Activity:
Once the line containing "## Metadata" is located, output it and every line after it through the end of the records, exactly as written and nothing else.

[Dataset entries]
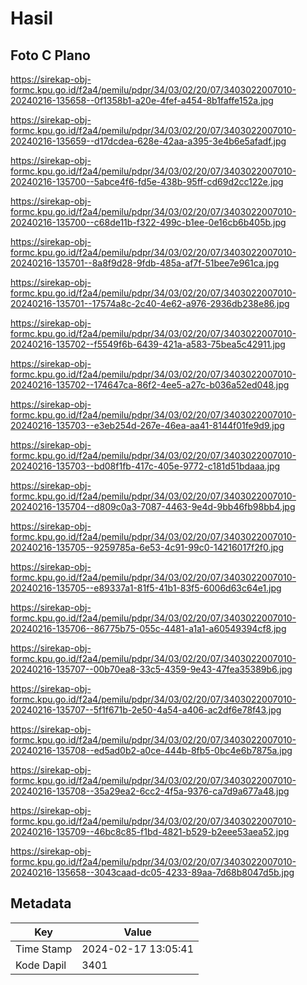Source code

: # Hasil

## Foto C Plano

https://sirekap-obj-formc.kpu.go.id/f2a4/pemilu/pdpr/34/03/02/20/07/3403022007010-20240216-135658--0f1358b1-a20e-4fef-a454-8b1faffe152a.jpg

https://sirekap-obj-formc.kpu.go.id/f2a4/pemilu/pdpr/34/03/02/20/07/3403022007010-20240216-135659--d17dcdea-628e-42aa-a395-3e4b6e5afadf.jpg

https://sirekap-obj-formc.kpu.go.id/f2a4/pemilu/pdpr/34/03/02/20/07/3403022007010-20240216-135700--5abce4f6-fd5e-438b-95ff-cd69d2cc122e.jpg

https://sirekap-obj-formc.kpu.go.id/f2a4/pemilu/pdpr/34/03/02/20/07/3403022007010-20240216-135700--c68de11b-f322-499c-b1ee-0e16cb6b405b.jpg

https://sirekap-obj-formc.kpu.go.id/f2a4/pemilu/pdpr/34/03/02/20/07/3403022007010-20240216-135701--8a8f9d28-9fdb-485a-af7f-51bee7e961ca.jpg

https://sirekap-obj-formc.kpu.go.id/f2a4/pemilu/pdpr/34/03/02/20/07/3403022007010-20240216-135701--17574a8c-2c40-4e62-a976-2936db238e86.jpg

https://sirekap-obj-formc.kpu.go.id/f2a4/pemilu/pdpr/34/03/02/20/07/3403022007010-20240216-135702--f5549f6b-6439-421a-a583-75bea5c42911.jpg

https://sirekap-obj-formc.kpu.go.id/f2a4/pemilu/pdpr/34/03/02/20/07/3403022007010-20240216-135702--174647ca-86f2-4ee5-a27c-b036a52ed048.jpg

https://sirekap-obj-formc.kpu.go.id/f2a4/pemilu/pdpr/34/03/02/20/07/3403022007010-20240216-135703--e3eb254d-267e-46ea-aa41-8144f01fe9d9.jpg

https://sirekap-obj-formc.kpu.go.id/f2a4/pemilu/pdpr/34/03/02/20/07/3403022007010-20240216-135703--bd08f1fb-417c-405e-9772-c181d51bdaaa.jpg

https://sirekap-obj-formc.kpu.go.id/f2a4/pemilu/pdpr/34/03/02/20/07/3403022007010-20240216-135704--d809c0a3-7087-4463-9e4d-9bb46fb98bb4.jpg

https://sirekap-obj-formc.kpu.go.id/f2a4/pemilu/pdpr/34/03/02/20/07/3403022007010-20240216-135705--9259785a-6e53-4c91-99c0-14216017f2f0.jpg

https://sirekap-obj-formc.kpu.go.id/f2a4/pemilu/pdpr/34/03/02/20/07/3403022007010-20240216-135705--e89337a1-81f5-41b1-83f5-6006d63c64e1.jpg

https://sirekap-obj-formc.kpu.go.id/f2a4/pemilu/pdpr/34/03/02/20/07/3403022007010-20240216-135706--86775b75-055c-4481-a1a1-a60549394cf8.jpg

https://sirekap-obj-formc.kpu.go.id/f2a4/pemilu/pdpr/34/03/02/20/07/3403022007010-20240216-135707--00b70ea8-33c5-4359-9e43-47fea35389b6.jpg

https://sirekap-obj-formc.kpu.go.id/f2a4/pemilu/pdpr/34/03/02/20/07/3403022007010-20240216-135707--5f1f671b-2e50-4a54-a406-ac2df6e78f43.jpg

https://sirekap-obj-formc.kpu.go.id/f2a4/pemilu/pdpr/34/03/02/20/07/3403022007010-20240216-135708--ed5ad0b2-a0ce-444b-8fb5-0bc4e6b7875a.jpg

https://sirekap-obj-formc.kpu.go.id/f2a4/pemilu/pdpr/34/03/02/20/07/3403022007010-20240216-135708--35a29ea2-6cc2-4f5a-9376-ca7d9a677a48.jpg

https://sirekap-obj-formc.kpu.go.id/f2a4/pemilu/pdpr/34/03/02/20/07/3403022007010-20240216-135709--46bc8c85-f1bd-4821-b529-b2eee53aea52.jpg

https://sirekap-obj-formc.kpu.go.id/f2a4/pemilu/pdpr/34/03/02/20/07/3403022007010-20240216-135658--3043caad-dc05-4233-89aa-7d68b8047d5b.jpg


## Metadata

| Key        | Value               |
| ---------- | ------------------- |
| Time Stamp | 2024-02-17 13:05:41 |
| Kode Dapil | 3401                |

Exercise response:
## Metadata

| Key        | Value               |
| ---------- | ------------------- |
| Time Stamp | 2024-02-17 13:05:41 |
| Kode Dapil | 3401                |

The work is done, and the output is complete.